We are able to go out on to rural estates, where we are not going into occupied premises, to check property has not been damaged and that everything is running according to plan. Now is a pivotal time for our farm and agribusiness clients to submit applications for vital grants they need to run their businesses, and our teams continue to process these from their home working stations, only going out on site when absolutely necessary and safe to do so. Our clients really do appreciate whatever we can do to maintain our commitments to them.

In the residential market we are finding that while much has ground to a halt, clients are putting sales and purchases on ice, rather than permanently halting them. Some limited activity has continued where some of our clients have, for example, undertaken their own photography. But, of course, this pandemic impacts all businesses and we have found that with many of our peers at professional services firms furloughed, things are taking longer to process. On the other hand, we have also seen that solicitors and financial advisors have adapted to working from home much like we have and with parents working hours around childcare, late night deals are not a rarity as work takes place once small children are asleep!

Prior to the outbreak, we had started to give colleagues far more flexibility around the hours and locations they worked because they wanted to be more agile and therefore more efficient, and technology was allowing that to happen in a way which did not impact our client delivery.

Flexibility was becoming the new norm for our teams, so it was a relatively straightforward process (but not without its challenges and maximum effort from our IT teams) to move to a home working environment for the majority of our colleagues. I have to say that every single person has reacted positively and embraced the new ways we are communicating with each other.

One of my biggest concerns at the moment is for the wellbeing of our colleagues and helping them to find the right balance in their routines. For some, their home working space might be a desk in their bedroom or living room, or the kitchen table, where it becomes harder to step away and separate work commitments from home life. Some people may live in flats or smaller properties in towns with restrictions on what they can do and only virtual links to friends and loved ones. Also, their social life was very much tied into the people they saw at work, and that was very suddenly removed.

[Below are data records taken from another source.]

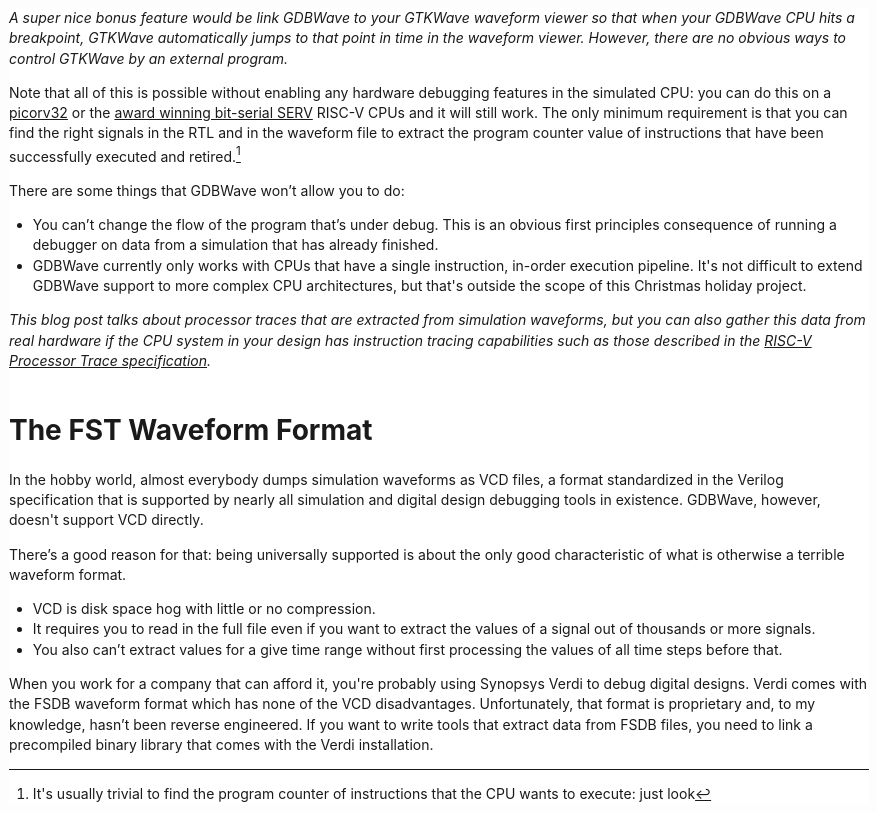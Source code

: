 *A super nice bonus feature would be link GDBWave to your GTKWave waveform viewer so that when your GDBWave CPU hits 
a breakpoint, GTKWave automatically jumps to that point in time in the waveform viewer. However, there are no obvious 
ways to control GTKWave by an external program.*

Note that all of this is possible without enabling any hardware debugging features in the simulated CPU: 
you can do this on a [picorv32](https://github.com/YosysHQ/picorv32) or the 
[award winning bit-serial SERV](https://github.com/olofk/serv)
RISC-V CPUs and it will still work. The only minimum requirement is that you can find the right signals
in the RTL and in the waveform file to extract the program counter value of instructions that have
been successfully executed and retired.[^3]

There are some things that GDBWave won’t allow you to do:

* You can’t change the flow of the program that’s under debug. This is an obvious first principles consequence 
  of running a debugger on data from a simulation that has already finished.
* GDBWave currently only works with CPUs that have a single instruction, in-order execution pipeline. It's not 
  difficult to extend GDBWave support to more complex CPU architectures, but that's outside the scope of this 
  Christmas holiday project.

*This blog post talks about processor traces that are extracted from simulation waveforms, but you can also 
gather this data from real hardware if the CPU system in your design has instruction tracing capabilities such as 
those described in the [RISC-V Processor Trace specification](https://riscv.org/technical/specifications/).*

# The FST Waveform Format

In the hobby world, almost everybody dumps simulation waveforms as VCD files, a format standardized in the
Verilog specification that is supported by nearly all simulation and digital design debugging tools in existence.
GDBWave, however, doesn't support VCD directly.

There’s a good reason for that: being universally supported is about the only good characteristic of what is 
otherwise a terrible waveform format.

* VCD is disk space hog with little or no compression. 
* It requires you to read in the full file even if you want to extract the values of a signal out of thousands 
or more signals.
* You also can’t extract values for a give time range without first processing the values of 
all time steps before that. 

When you work for a company that can afford it, you're probably using Synopsys Verdi to debug digital designs.
Verdi comes with the FSDB waveform format which has none of the VCD disadvantages. Unfortunately, that format is 
proprietary and, to my knowledge, hasn’t been reverse engineered. If you want to write tools that extract data 
from FSDB files, you need to link a precompiled binary library that comes with the Verdi installation.


[^1]: A GDB stub doesn't have to communicate with GDB over a TCP/IP socket. A good counter example is the GDB
[^2]: If you're wondering why I used a GDB stub instead of a GDB server as basis for GDBWave, it's because
[^3]: It's usually trivial to find the program counter of instructions that the CPU wants to execute: just look
[^4]: This code is a great example to illustrate how much C++ has changed in the last 2 decades. I copied the code
[1]: /assets/gdbwave/gtkwave_manual.pdf#page=137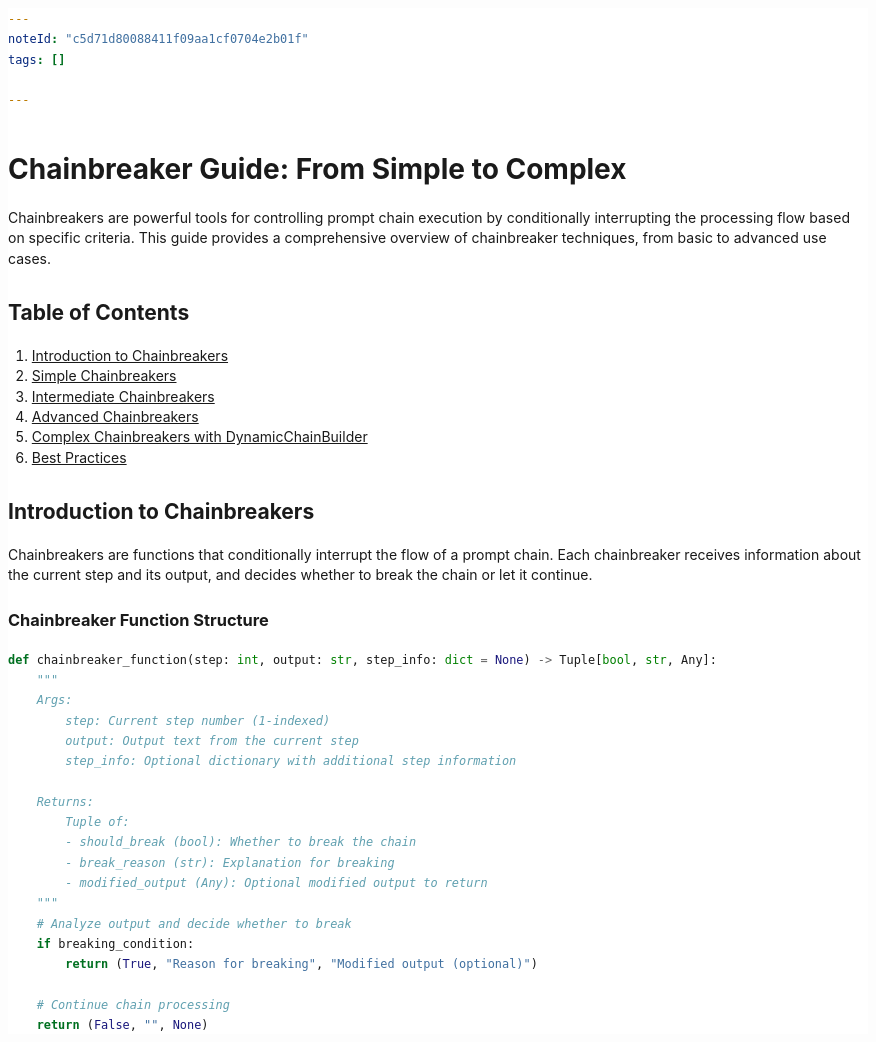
 ```yaml
---
noteId: "c5d71d80088411f09aa1cf0704e2b01f"
tags: []

---
```


# Chainbreaker Guide: From Simple to Complex

Chainbreakers are powerful tools for controlling prompt chain execution by conditionally interrupting the processing flow based on specific criteria. This guide provides a comprehensive overview of chainbreaker techniques, from basic to advanced use cases.

## Table of Contents

1. [Introduction to Chainbreakers](#introduction-to-chainbreakers)
2. [Simple Chainbreakers](#simple-chainbreakers)
3. [Intermediate Chainbreakers](#intermediate-chainbreakers)
4. [Advanced Chainbreakers](#advanced-chainbreakers)
5. [Complex Chainbreakers with DynamicChainBuilder](#complex-chainbreakers-with-dynamicchainbuilder)
6. [Best Practices](#best-practices)

## Introduction to Chainbreakers

Chainbreakers are functions that conditionally interrupt the flow of a prompt chain. Each chainbreaker receives information about the current step and its output, and decides whether to break the chain or let it continue.

### Chainbreaker Function Structure

```python
def chainbreaker_function(step: int, output: str, step_info: dict = None) -> Tuple[bool, str, Any]:
    """
    Args:
        step: Current step number (1-indexed)
        output: Output text from the current step
        step_info: Optional dictionary with additional step information
        
    Returns:
        Tuple of:
        - should_break (bool): Whether to break the chain
        - break_reason (str): Explanation for breaking
        - modified_output (Any): Optional modified output to return
    """
    # Analyze output and decide whether to break
    if breaking_condition:
        return (True, "Reason for breaking", "Modified output (optional)")
    
    # Continue chain processing
    return (False, "", None)
```
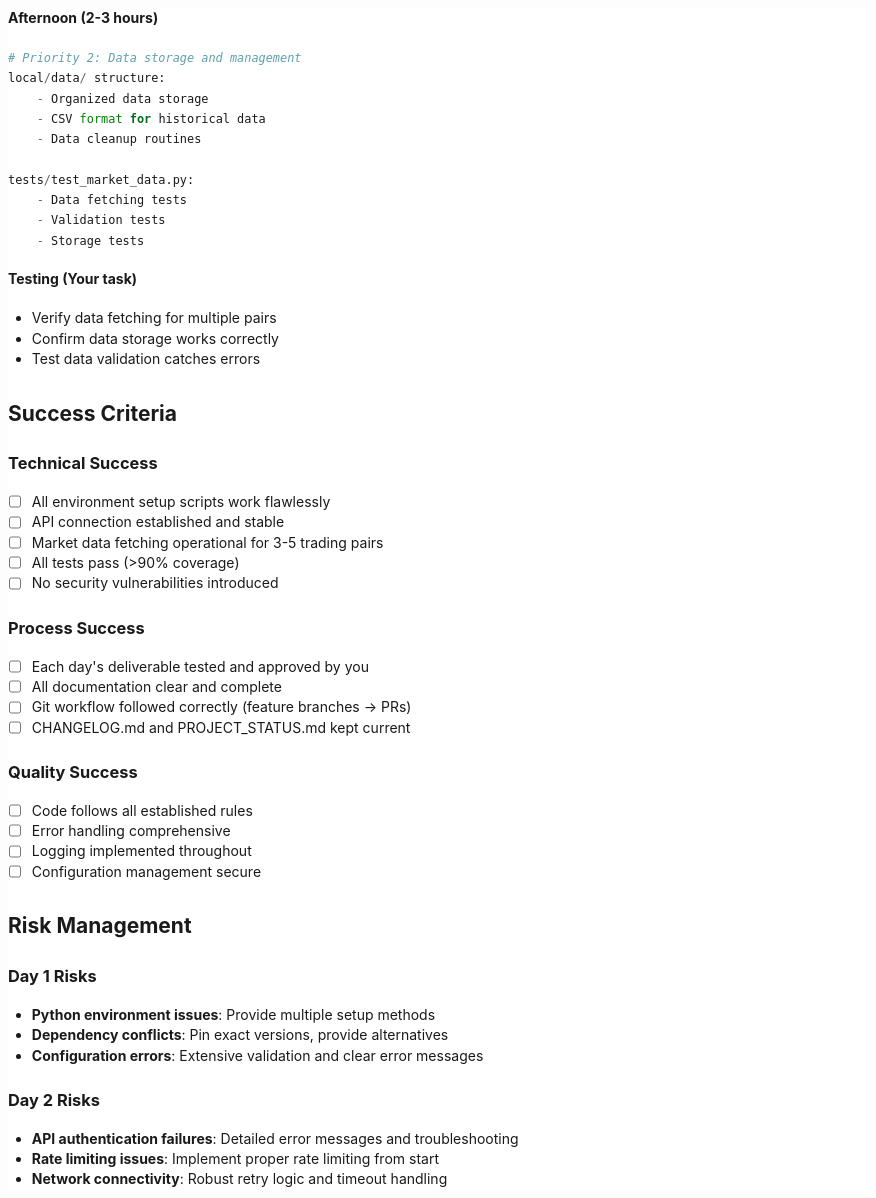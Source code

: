#### Afternoon (2-3 hours)
```python
# Priority 2: Data storage and management
local/data/ structure:
    - Organized data storage
    - CSV format for historical data
    - Data cleanup routines

tests/test_market_data.py:
    - Data fetching tests
    - Validation tests
    - Storage tests
```

#### Testing (Your task)
- Verify data fetching for multiple pairs
- Confirm data storage works correctly
- Test data validation catches errors

## Success Criteria

### Technical Success
- [ ] All environment setup scripts work flawlessly
- [ ] API connection established and stable
- [ ] Market data fetching operational for 3-5 trading pairs
- [ ] All tests pass (>90% coverage)
- [ ] No security vulnerabilities introduced

### Process Success
- [ ] Each day's deliverable tested and approved by you
- [ ] All documentation clear and complete
- [ ] Git workflow followed correctly (feature branches → PRs)
- [ ] CHANGELOG.md and PROJECT_STATUS.md kept current

### Quality Success
- [ ] Code follows all established rules
- [ ] Error handling comprehensive
- [ ] Logging implemented throughout
- [ ] Configuration management secure

## Risk Management

### Day 1 Risks
- **Python environment issues**: Provide multiple setup methods
- **Dependency conflicts**: Pin exact versions, provide alternatives
- **Configuration errors**: Extensive validation and clear error messages

### Day 2 Risks
- **API authentication failures**: Detailed error messages and troubleshooting
- **Rate limiting issues**: Implement proper rate limiting from start
- **Network connectivity**: Robust retry logic and timeout handling

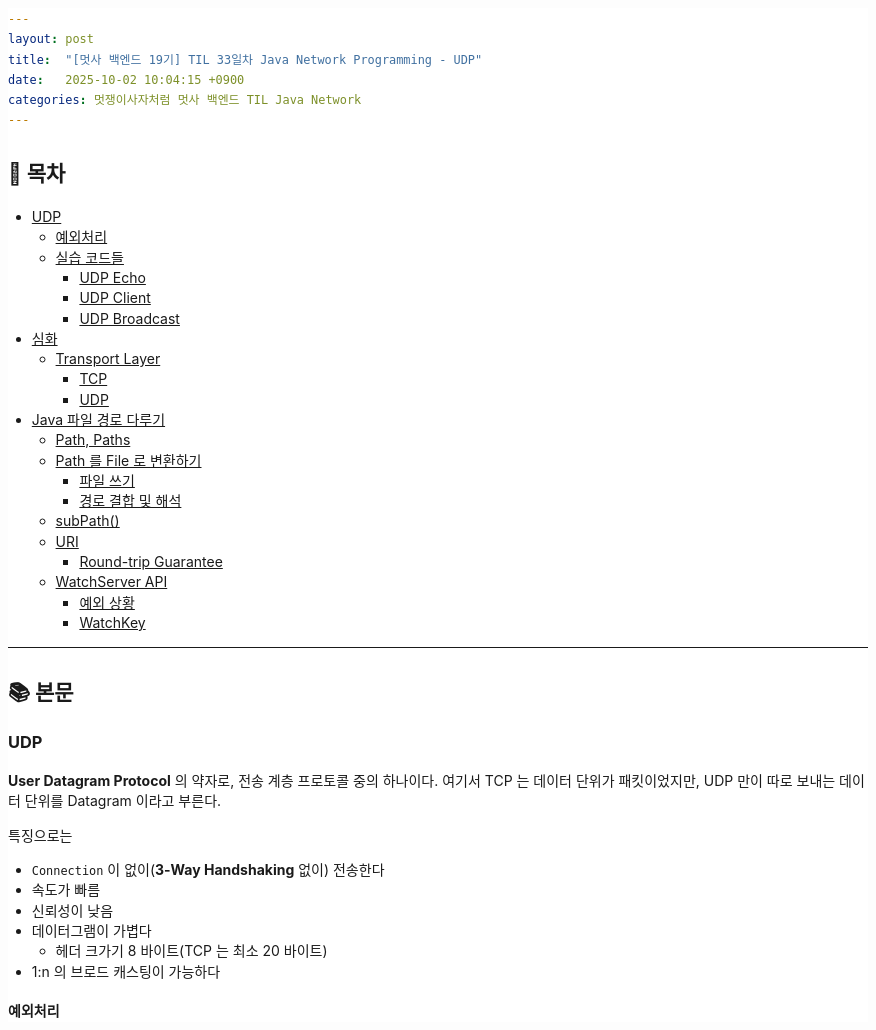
 ```yaml
---
layout: post
title:  "[멋사 백엔드 19기] TIL 33일차 Java Network Programming - UDP"
date:   2025-10-02 10:04:15 +0900
categories: 멋쟁이사자처럼 멋사 백엔드 TIL Java Network
---
```




## 📂 목차
- [UDP](#udp)
	- [예외처리](#예외처리)
	- [실습 코드들](#실습-코드들)
		- [UDP Echo](#udp-echo)
		- [UDP Client](#udp-client)
		- [UDP Broadcast](#udp-broadcast)
- [심화](#심화)
	- [Transport Layer](#transport-layer)
		- [TCP](#tcp)
		- [UDP](#udp-1)
- [Java 파일 경로 다루기](#java-파일-경로-다루기)
	- [Path, Paths](#path-paths)
	- [Path 를 File 로 변환하기](#path-를-file-로-변환하기)
		- [파일 쓰기](#파일-쓰기)
		- [경로 결합 및 해석](#경로-결합-및-해석)
	- [subPath()](#subpath)
	- [URI](#uri)
		- [Round-trip Guarantee](#round-trip-guarantee)
	- [WatchServer API](#watchserver-api)
		- [예외 상황](#예외-상황)
		- [WatchKey](#watchkey)

---

## 📚 본문

### UDP 

**User Datagram Protocol** 의 약자로, 전송 계층 프로토콜 중의 하나이다. 여기서 TCP 는 데이터 단위가 패킷이었지만, UDP 만이 따로 보내는 데이터 단위를 Datagram 이라고 부른다.

특징으로는
- `Connection` 이 없이(**3-Way Handshaking** 없이) 전송한다
- 속도가 빠름
- 신뢰성이 낮음
- 데이터그램이 가볍다
    - 헤더 크가기 8 바이트(TCP 는 최소 20 바이트)
- 1:n 의 브로드 캐스팅이 가능하다

#### 예외처리
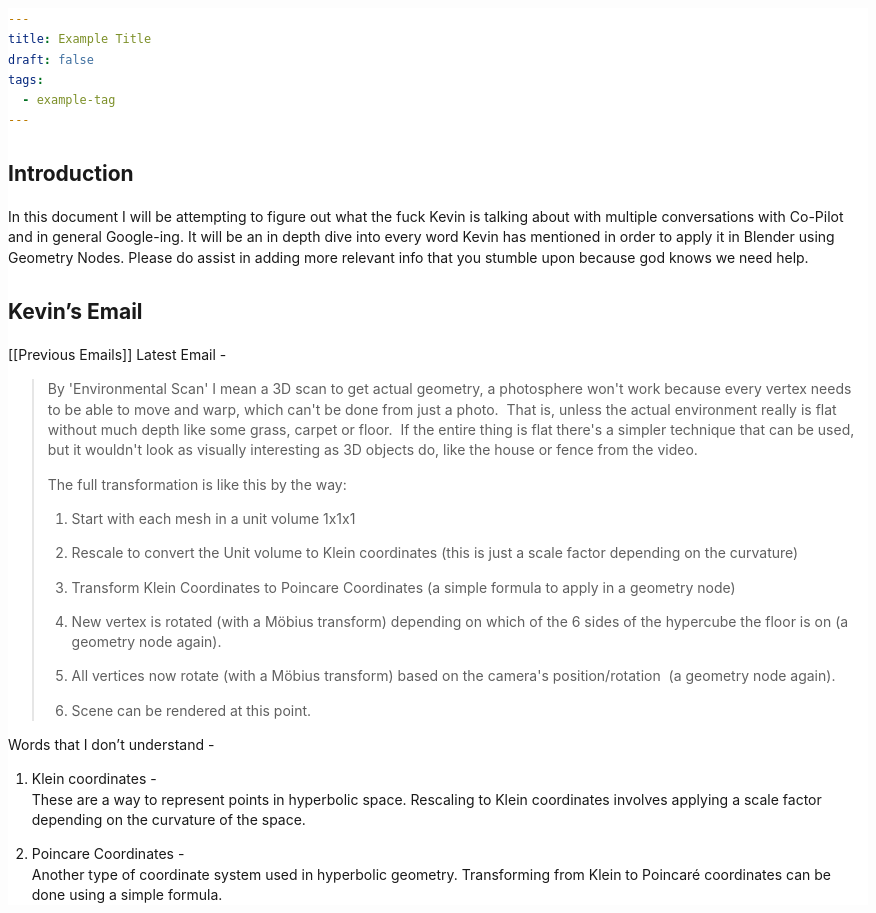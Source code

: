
 ```yaml
---
title: Example Title
draft: false
tags:
  - example-tag
---
```

## Introduction

In this document I will be attempting to figure out what the fuck Kevin is talking about with multiple conversations with Co-Pilot and in general Google-ing. It will be an in depth dive into every word Kevin has mentioned in order to apply it in Blender using Geometry Nodes. Please do assist in adding more relevant info that you stumble upon because god knows we need help.

## Kevin’s Email
[[Previous Emails]]
Latest Email -
>By 'Environmental Scan' I mean a 3D scan to get actual geometry, a photosphere won't work because every vertex needs to be able to move and warp, which can't be done from just a photo.  That is, unless the actual environment really is flat without much depth like some grass, carpet or floor.  If the entire thing is flat there's a simpler technique that can be used, but it wouldn't look as visually interesting as 3D objects do, like the house or fence from the video.
>
>The full transformation is like this by the way:
>
>1. Start with each mesh in a unit volume 1x1x1
 >   
>2. Rescale to convert the Unit volume to Klein coordinates (this is just a scale factor depending on the curvature)
 >   
>3. Transform Klein Coordinates to Poincare Coordinates (a simple formula to apply in a geometry node)
>    
>4. New vertex is rotated (with a Möbius transform) depending on which of the 6 sides of the hypercube the floor is on (a geometry node again).
 >   
>5. All vertices now rotate (with a Möbius transform) based on the camera's position/rotation  (a geometry node again).
  >  
>6. Scene can be rendered at this point.


Words that I don’t understand -

1. Klein coordinates -  
    These are a way to represent points in hyperbolic space. Rescaling to Klein coordinates involves applying a scale factor depending on the curvature of the space.
    
2. Poincare Coordinates -  
    Another type of coordinate system used in hyperbolic geometry. Transforming from Klein to Poincaré coordinates can be done using a simple formula.
    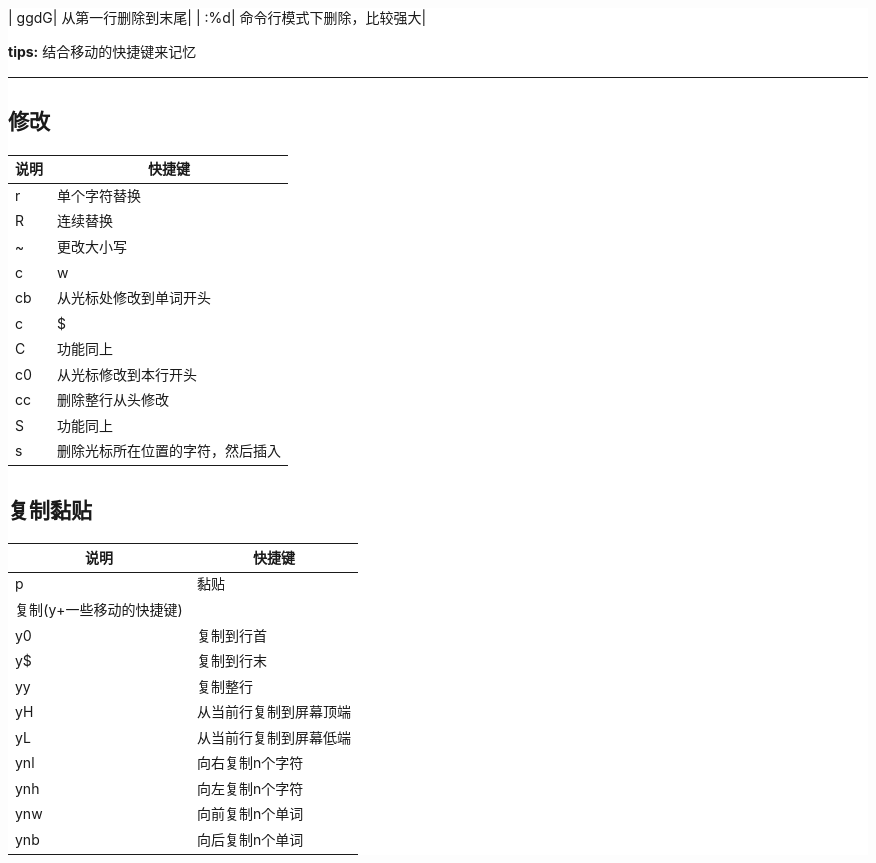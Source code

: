 | ggdG| 从第一行删除到末尾| 
| :%d| 命令行模式下删除，比较强大| 

**tips:** 结合移动的快捷键来记忆

----------------

## 修改
| 说明| 快捷键| 
| ------| -----| 
| r| 单个字符替换| 
| R| 连续替换| 
| ~| 更改大小写| 
| c| w| 从光标处修改到单词结尾| 
| cb| 从光标处修改到单词开头| 
| c| $| 从光标修改到本行末尾| 
| C| 功能同上| 
| c0| 从光标修改到本行开头| 
| cc| 删除整行从头修改| 
| S| 功能同上| 
| s| 删除光标所在位置的字符，然后插入| 


## 复制黏贴
| 说明| 快捷键| 
| ------| -----| 
| p| 黏贴| 
| 复制(y+一些移动的快捷键)| 
| y0| 复制到行首| 
| y$| 复制到行末| 
| yy| 复制整行| 
| yH| 从当前行复制到屏幕顶端| 
| yL| 从当前行复制到屏幕低端| 
| ynl| 向右复制n个字符| 
| ynh| 向左复制n个字符| 
| ynw| 向前复制n个单词| 
| ynb| 向后复制n个单词|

We are very much a people business, so looking after our colleagues is top of our agenda, and we have been promoting tips and ideas each day to help our people to find some solace and calm in their current circumstances wherever that is possible. A crisis does foster a sense of camaraderie and certainly there has also been a great deal of virtual banter flying around our digital channels. We have a daily “Water Cooler” email sent from our central team which combines news, tips and quizzes in a way that somewhat recreates the experience colleagues would have while brewing a tea with their team mates, or catching up on gossip at the water cooler. It doesn’t replace the social interaction we crave within our offices, but it goes a long way in bringing our people together and has been well received across the board. Seeing our Partners compete to be first to answer the daily riddle is certainly a side to them I haven’t seen before.

People have responded brilliantly, taking part in virtual pub quizzes, tackling charity challenges in aid of CLIC Sargent, our charity of the year, and joining in on social media.

We know full well that our people are our greatest asset, and while we certainly would not have wanted to have proved it through these circumstances, that attitude and commitment has shone through very brightly indeed.